# TASK DIRECTIONS
Each record must be printed exactly as given.

+++ DATA FOR THE TASK +++

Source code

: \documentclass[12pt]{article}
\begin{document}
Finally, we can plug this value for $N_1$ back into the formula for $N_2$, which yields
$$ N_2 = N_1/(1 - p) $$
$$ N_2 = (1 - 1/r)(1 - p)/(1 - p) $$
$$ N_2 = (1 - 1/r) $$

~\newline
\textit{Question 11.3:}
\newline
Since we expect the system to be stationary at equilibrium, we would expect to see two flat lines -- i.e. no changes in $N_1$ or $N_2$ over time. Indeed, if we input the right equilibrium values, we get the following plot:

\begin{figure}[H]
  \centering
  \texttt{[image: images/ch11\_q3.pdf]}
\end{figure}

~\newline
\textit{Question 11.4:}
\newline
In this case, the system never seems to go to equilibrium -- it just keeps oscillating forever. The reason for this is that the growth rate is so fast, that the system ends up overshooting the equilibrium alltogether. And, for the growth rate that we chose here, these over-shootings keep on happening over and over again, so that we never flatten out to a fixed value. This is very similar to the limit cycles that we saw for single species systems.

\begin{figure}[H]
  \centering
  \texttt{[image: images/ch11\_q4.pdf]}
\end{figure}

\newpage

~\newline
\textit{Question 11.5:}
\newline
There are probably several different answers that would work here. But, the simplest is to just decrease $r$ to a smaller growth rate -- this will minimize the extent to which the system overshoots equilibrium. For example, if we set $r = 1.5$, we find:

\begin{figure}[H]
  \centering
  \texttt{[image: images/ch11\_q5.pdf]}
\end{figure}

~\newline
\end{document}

+++

# RESPONSE TO THIS EXERCISE
Source code

: \documentclass[12pt]{article}
\begin{document}
Finally, we can plug this value for $N_1$ back into the formula for $N_2$, which yields
$$ N_2 = N_1/(1 - p) $$
$$ N_2 = (1 - 1/r)(1 - p)/(1 - p) $$
$$ N_2 = (1 - 1/r) $$

~\newline
\textit{Question 11.3:}
\newline
Since we expect the system to be stationary at equilibrium, we would expect to see two flat lines -- i.e. no changes in $N_1$ or $N_2$ over time. Indeed, if we input the right equilibrium values, we get the following plot:

\begin{figure}[H]
  \centering
  \texttt{[image: images/ch11\_q3.pdf]}
\end{figure}

~\newline
\textit{Question 11.4:}
\newline
In this case, the system never seems to go to equilibrium -- it just keeps oscillating forever. The reason for this is that the growth rate is so fast, that the system ends up overshooting the equilibrium alltogether. And, for the growth rate that we chose here, these over-shootings keep on happening over and over again, so that we never flatten out to a fixed value. This is very similar to the limit cycles that we saw for single species systems.

\begin{figure}[H]
  \centering
  \texttt{[image: images/ch11\_q4.pdf]}
\end{figure}

\newpage

~\newline
\textit{Question 11.5:}
\newline
There are probably several different answers that would work here. But, the simplest is to just decrease $r$ to a smaller growth rate -- this will minimize the extent to which the system overshoots equilibrium. For example, if we set $r = 1.5$, we find:

\begin{figure}[H]
  \centering
  \texttt{[image: images/ch11\_q5.pdf]}
\end{figure}

~\newline
\end{document}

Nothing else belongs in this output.